__Exercise directions__. Write out each line of the entries below that holds the word "begin".

__Supplied material__.
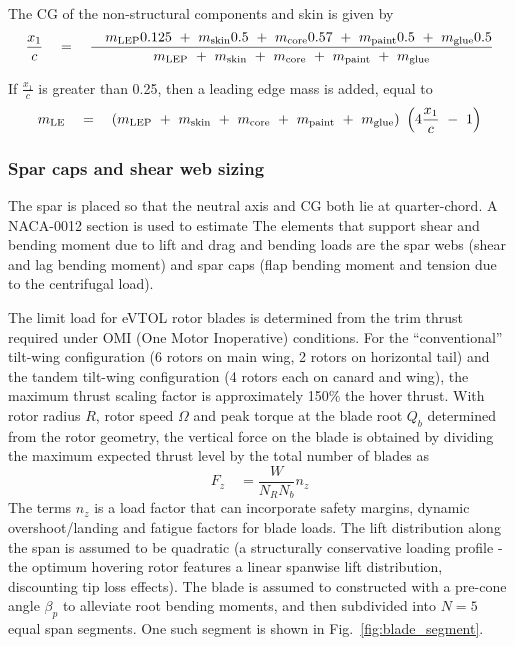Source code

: The CG of the non-structural components and skin is given by 
\begin{equation*}
\frac{x_1}{c} \quad = \quad \frac{\quad m_{\rm LEP} 0.125 \textrm{ }+\textrm{ }  m_{\rm skin} 0.5 \textrm{ }+\textrm{ } m_{\rm core}  0.57 \textrm{ }+\textrm{ } m_{\rm paint} 0.5 \textrm{ }+\textrm{ } m_{\rm glue} 0.5}{m_{\rm LEP} \textrm{ }+\textrm{ } m_{\rm skin} \textrm{ }+\textrm{ } m_{\rm core} \textrm{ }+\textrm{ } m_{\rm paint} \textrm{ }+\textrm{ } m_{\rm glue}}
\end{equation*}

If $\frac{x_1}{c}$ is greater than 0.25, then a leading edge mass is added, equal to 
\begin{equation*}
m_{\rm LE} \quad = \quad (m_{\rm LEP} \textrm{ }+\textrm{ } m_{\rm skin} \textrm{ }+\textrm{ } m_{\rm core} \textrm{ }+\textrm{ } m_{\rm paint} \textrm{ }+\textrm{ } m_{\rm glue}) \textrm{ } \left(4 \frac{x_1}{c} \textrm{ } - \textrm{ } 1\right)
\end{equation*}

\subsubsection{Spar caps and shear web sizing}
The spar is placed so that the neutral axis and CG both lie at quarter-chord. A NACA-0012 section is used to estimate The elements that support shear and bending moment due to lift and drag and bending loads are the spar webs (shear and lag bending moment) and spar caps (flap bending moment and tension due to the centrifugal load). 

The limit load for eVTOL rotor blades is determined from the trim thrust required under OMI (One Motor Inoperative) conditions. For the ``conventional'' tilt-wing configuration (6 rotors on main wing, 2 rotors on horizontal tail) and the tandem tilt-wing configuration (4 rotors each on canard and wing), the maximum thrust scaling factor is approximately 150\% the hover thrust. With rotor radius $R$, rotor speed $\Omega$ and peak torque at the blade root $Q_b$ determined from the rotor geometry, the vertical force on the blade is obtained by dividing the maximum expected thrust level by the total number of blades as 
\begin{equation}
F_z \quad = \frac{W}{N_R N_b} n_z
\end{equation} 
The terms $n_z$ is a load factor that can incorporate safety margins, dynamic overshoot/landing and fatigue factors for blade loads. The lift distribution along the span is assumed to be quadratic (a structurally conservative loading profile - the optimum hovering rotor features a linear spanwise lift distribution, discounting tip loss effects). The blade is assumed to constructed with a pre-cone angle $\beta_p$ to alleviate root bending moments, and then subdivided into $N=5$ equal span segments. One such segment is shown in Fig.~\ref{fig:blade_segment}.


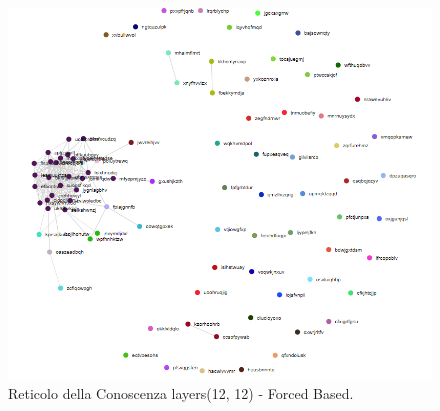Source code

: \begin{figure}[H]
\centering
	\includegraphics[width=0.70\linewidth]{./image/logica(12,12)_forced.png}
	\caption{Reticolo della Conoscenza layers(12, 12) - Forced Based.}
	\label{Reticolo della Conoscenza layers(12, 12) - Forced Based.}
\end{figure}
\noindent

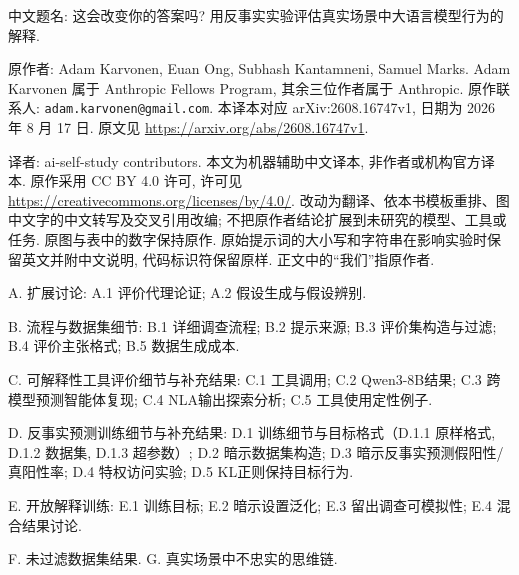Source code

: \label{chive-paper}
中文题名: 这会改变你的答案吗? 用反事实实验评估真实场景中大语言模型行为的解释.

原作者: Adam Karvonen, Euan Ong, Subhash Kantamneni, Samuel Marks. Adam Karvonen 属于 Anthropic Fellows Program, 其余三位作者属于 Anthropic. 原作联系人: \texttt{adam.karvonen@gmail.com}. 本译本对应 arXiv:2608.16747v1, 日期为 2026 年 8 月 17 日. 原文见 \url{https://arxiv.org/abs/2608.16747v1}.

译者: ai-self-study contributors. 本文为机器辅助中文译本, 非作者或机构官方译本. 原作采用 CC BY 4.0 许可, 许可见 \url{https://creativecommons.org/licenses/by/4.0/}. 改动为翻译、依本书模板重排、图中文字的中文转写及交叉引用改编; 不把原作者结论扩展到未研究的模型、工具或任务. 原图与表中的数字保持原作. 原始提示词的大小写和字符串在影响实验时保留英文并附中文说明, 代码标识符保留原样. 正文中的“我们”指原作者.

\label{chive-appendix-contents}
A. 扩展讨论: A.1 评价代理论证; A.2 假设生成与假设辨别.

B. 流程与数据集细节: B.1 详细调查流程; B.2 提示来源; B.3 评价集构造与过滤; B.4 评价主张格式; B.5 数据生成成本.

C. 可解释性工具评价细节与补充结果: C.1 工具调用; C.2 Qwen3-8B结果; C.3 跨模型预测智能体复现; C.4 NLA输出探索分析; C.5 工具使用定性例子.

D. 反事实预测训练细节与补充结果: D.1 训练细节与目标格式（D.1.1 原样格式, D.1.2 数据集, D.1.3 超参数）; D.2 暗示数据集构造; D.3 暗示反事实预测假阳性/真阳性率; D.4 特权访问实验; D.5 KL正则保持目标行为.

E. 开放解释训练: E.1 训练目标; E.2 暗示设置泛化; E.3 留出调查可模拟性; E.4 混合结果讨论.

F. 未过滤数据集结果. G. 真实场景中不忠实的思维链.







\clearpage


\label{chive-end}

__Task solution__.
\begin{equation*}
\begin{equation*}
\begin{equation}
: \begin{figure}[H]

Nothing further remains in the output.